Si visitas Córdoba y solo puede ver dos monumentos…

Lo mejor de la ciudad de Córdoba es que siempre luce bonita. Da igual la época del año en que la visites, la ciudad de la mezquita está vestida con sus galas. Las atracciones turísticas de la ciudad son muchísimas: la mezquita-catedral, el Alcázar de los Reyes Cristianos, el casi desconocido Palacio de Viana, la Torre de Calahorra, el templo y el puente romano de la ciudad, la famosa Calleja de las Flores, la Sinagoga o la Torre de la Malmuerta. Y un larguísimo etcétera de monumentos y sitios de interés que se recomendaría ver en la ciudad andaluza. Pero, en este artículo, vamos a ponernos en la tesitura de que solo tenemos un día para visitar la ciudad. Lo ideal, evidentemente, es poder quedarse unos días y disfrutar de la vida en ella de una forma más tranquila y desahogada, pero si las circunstancias no lo permiten, aquí están nuestras sugerencias.

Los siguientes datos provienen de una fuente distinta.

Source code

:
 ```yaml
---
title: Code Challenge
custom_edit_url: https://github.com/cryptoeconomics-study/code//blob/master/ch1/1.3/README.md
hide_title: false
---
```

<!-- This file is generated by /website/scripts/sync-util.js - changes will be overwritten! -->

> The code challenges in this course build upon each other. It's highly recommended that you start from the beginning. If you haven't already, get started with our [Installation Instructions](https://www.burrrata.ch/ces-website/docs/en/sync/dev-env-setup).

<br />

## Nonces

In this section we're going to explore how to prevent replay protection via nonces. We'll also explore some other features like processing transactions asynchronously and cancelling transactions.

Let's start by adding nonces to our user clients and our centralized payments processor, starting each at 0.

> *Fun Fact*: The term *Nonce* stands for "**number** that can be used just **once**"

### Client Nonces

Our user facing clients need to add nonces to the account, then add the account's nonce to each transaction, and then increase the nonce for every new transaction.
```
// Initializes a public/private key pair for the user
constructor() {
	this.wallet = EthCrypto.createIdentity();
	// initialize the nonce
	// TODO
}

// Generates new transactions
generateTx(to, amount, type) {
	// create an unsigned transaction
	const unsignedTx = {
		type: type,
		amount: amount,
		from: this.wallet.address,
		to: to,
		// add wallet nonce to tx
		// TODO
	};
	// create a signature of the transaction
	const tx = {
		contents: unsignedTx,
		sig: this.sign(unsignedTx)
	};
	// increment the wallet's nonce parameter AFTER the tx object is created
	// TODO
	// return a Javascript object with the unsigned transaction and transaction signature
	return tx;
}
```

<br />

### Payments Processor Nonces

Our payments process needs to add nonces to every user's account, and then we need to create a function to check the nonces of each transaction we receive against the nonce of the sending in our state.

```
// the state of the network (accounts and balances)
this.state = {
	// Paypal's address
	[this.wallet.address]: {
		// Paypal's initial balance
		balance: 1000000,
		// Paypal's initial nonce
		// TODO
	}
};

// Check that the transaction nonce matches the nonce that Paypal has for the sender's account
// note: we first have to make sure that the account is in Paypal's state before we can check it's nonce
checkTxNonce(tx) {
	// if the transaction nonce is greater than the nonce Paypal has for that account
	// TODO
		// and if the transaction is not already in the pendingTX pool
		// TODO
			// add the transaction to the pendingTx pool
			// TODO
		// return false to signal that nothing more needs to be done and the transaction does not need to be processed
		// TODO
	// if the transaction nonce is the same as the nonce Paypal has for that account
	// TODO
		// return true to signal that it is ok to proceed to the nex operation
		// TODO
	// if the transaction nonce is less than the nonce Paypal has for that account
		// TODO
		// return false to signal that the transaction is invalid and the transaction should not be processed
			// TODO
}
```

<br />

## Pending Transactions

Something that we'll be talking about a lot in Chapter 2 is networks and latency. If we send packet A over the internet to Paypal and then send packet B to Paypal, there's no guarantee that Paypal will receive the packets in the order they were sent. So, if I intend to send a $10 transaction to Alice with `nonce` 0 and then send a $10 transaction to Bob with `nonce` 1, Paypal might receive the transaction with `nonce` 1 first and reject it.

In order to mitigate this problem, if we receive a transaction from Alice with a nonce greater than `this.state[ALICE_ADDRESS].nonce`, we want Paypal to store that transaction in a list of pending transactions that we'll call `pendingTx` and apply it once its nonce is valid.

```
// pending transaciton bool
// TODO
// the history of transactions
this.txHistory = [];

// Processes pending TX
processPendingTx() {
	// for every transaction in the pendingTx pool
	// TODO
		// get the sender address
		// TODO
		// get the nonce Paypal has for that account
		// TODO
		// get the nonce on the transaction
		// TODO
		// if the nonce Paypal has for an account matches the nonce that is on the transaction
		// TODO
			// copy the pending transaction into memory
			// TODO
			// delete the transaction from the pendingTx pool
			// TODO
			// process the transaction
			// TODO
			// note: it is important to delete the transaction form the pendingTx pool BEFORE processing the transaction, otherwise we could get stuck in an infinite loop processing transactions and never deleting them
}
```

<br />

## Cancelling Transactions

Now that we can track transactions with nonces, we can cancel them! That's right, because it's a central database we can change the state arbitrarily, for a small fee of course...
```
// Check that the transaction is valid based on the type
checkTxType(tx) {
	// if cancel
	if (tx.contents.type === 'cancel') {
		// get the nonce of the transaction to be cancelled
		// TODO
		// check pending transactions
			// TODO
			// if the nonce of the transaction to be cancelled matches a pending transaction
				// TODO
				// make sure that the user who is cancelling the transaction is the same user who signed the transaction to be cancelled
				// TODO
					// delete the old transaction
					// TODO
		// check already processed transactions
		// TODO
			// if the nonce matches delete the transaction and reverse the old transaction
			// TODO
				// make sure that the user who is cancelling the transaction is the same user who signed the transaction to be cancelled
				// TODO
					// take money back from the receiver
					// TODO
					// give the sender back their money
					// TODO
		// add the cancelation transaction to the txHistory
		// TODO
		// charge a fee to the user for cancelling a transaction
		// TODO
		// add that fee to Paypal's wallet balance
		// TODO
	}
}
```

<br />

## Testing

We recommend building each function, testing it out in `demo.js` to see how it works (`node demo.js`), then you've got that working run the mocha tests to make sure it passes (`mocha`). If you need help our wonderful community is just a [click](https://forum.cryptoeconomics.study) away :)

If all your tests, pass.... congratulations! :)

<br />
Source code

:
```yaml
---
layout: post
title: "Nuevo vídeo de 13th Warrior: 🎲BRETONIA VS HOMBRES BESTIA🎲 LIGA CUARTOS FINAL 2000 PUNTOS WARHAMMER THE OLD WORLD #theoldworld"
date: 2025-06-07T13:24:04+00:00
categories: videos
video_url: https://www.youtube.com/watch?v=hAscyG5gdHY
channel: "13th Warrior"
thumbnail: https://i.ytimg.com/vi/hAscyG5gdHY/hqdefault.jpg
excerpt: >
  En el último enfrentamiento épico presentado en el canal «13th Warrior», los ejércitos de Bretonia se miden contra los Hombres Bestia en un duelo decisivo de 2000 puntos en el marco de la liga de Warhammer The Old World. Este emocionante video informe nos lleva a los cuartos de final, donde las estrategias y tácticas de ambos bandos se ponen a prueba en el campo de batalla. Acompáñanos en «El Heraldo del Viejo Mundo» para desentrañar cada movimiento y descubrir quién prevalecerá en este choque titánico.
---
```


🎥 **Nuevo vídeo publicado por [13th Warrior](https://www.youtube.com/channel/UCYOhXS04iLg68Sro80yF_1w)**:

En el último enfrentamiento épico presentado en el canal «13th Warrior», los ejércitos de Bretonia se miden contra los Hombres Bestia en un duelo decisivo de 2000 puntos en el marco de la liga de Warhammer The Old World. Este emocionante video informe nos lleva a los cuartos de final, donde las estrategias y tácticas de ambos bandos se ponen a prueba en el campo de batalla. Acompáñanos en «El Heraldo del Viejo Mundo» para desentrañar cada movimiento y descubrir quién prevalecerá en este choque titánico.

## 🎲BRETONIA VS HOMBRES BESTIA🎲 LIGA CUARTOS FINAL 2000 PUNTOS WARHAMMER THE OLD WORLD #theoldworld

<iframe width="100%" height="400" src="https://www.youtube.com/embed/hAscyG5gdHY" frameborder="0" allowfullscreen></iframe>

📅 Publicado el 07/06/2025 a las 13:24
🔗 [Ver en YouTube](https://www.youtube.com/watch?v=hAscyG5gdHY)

Obviamente, la Mezquita de Córdoba es uno de los grandes atractivos del viaje. Antes denominada Santa María Madre de Dios o Gran Mezquita de Córdoba, la antigua mezquita toma ahora el nombre de Catedral de la Asunción de Nuestra Señora. El edificio es el monumento más importante de la arquitectura islámica en la península ibérica, junto a la Alhambra de Granada. Sus idas y venidas como templo católico y musulmán la convierten en un ejemplo perfecto de cómo las culturas se mezclan en nuestro patrimonio desde el pasado hasta la actualidad. La Mezquita-Catedral de Córdoba está declarada como Patrimonio Cultural de la Humanidad. Su principal atractivo es, no cabe duda de ello, el denominado patio de las columnas, también denominado bosque de las columnas por el aspecto que le confieren sus más de 1300 columnas de mármol, jaspe y granito en las que se apoyan los 365 arcos rojos y blancos que tan famosos se han hecho a través del mundo con el paso de los años. No obstante, más allá de las columnas, la Mezquita ofrece estancias de belleza inigualable, como las diferentes evoluciones de la mezquita original que se pueden ver en el interior del monumento, la Torre del Campanario, junto al alminar; el bellísimo Mihrab, construido durante la ampliación que llevó a cabo Alhaken II, que será la más bella y rica de todas las que ha experimentado el edificio. Tras la reconquista de la ciudad en 1236, el templo se convirtió al cristianismo hasta la actualidad, lo que también se percibe en las diferencias artísticas que se aprecian entre las diferentes etapas de la Mezquita.

Vista la Mezquita, permitidnos que os recomendemos la joya oculta de Córdoba. Se trata del Palacio de Viana, creado en 1492 por los Figueroa sobre los muros de una casa medieval. La historia del edificio se puede leer en cinco tramos, desde su creación hasta la actualidad. La primera época, con los señores de Villaseca (los Figueroa y Córdoba) como propietarios, duró desde su fundación hasta el año 1704, es decir, algo más de dos siglos. Entonces, el palacio pasó a manos de los marqueses de Villaseca, los Fernández de Mesa, gracias a una herencia. Esta familia mantendrá el palacio poco tiempo en relación con la anterior etapa. En el año 1788, es decir, con solo 84 años en la propiedad, esta pasaría por acuerdos matrimoniales entre familias a los Cabrera, marqueses de Villaseca (por parte de la mujer, descendiente de la etapa anterior) y condes de Villanueva de Cárdenas. Esta etapa concluiría en 1871, cuando los marqueses de Viana, la familia Saavedra, heredaría de sus parientes el palacio, que mantendrían hasta 1980, fecha en la que fue adquirido por la Caja Provincial de Córdoba (Cajasur), que lo gestiona desde entonces hasta hoy.

Uno de los principales atractivos de este Palacio de Viana es el conjunto que forman los patios junto a los salones de la casa palacio. Vinculada al señorío desde sus inicios, el aspecto es señorial e imponente. A través de sus estancias se puede ser testigo de la Intrahistoria de la ciudad cordobesa con una visita que puede terminar en los majestuosos doce patios y el jardín, sin duda una de las experiencias del recorrido.

La Mezquita y el palacio, dos imprescindibles en la excursión a Córdoba.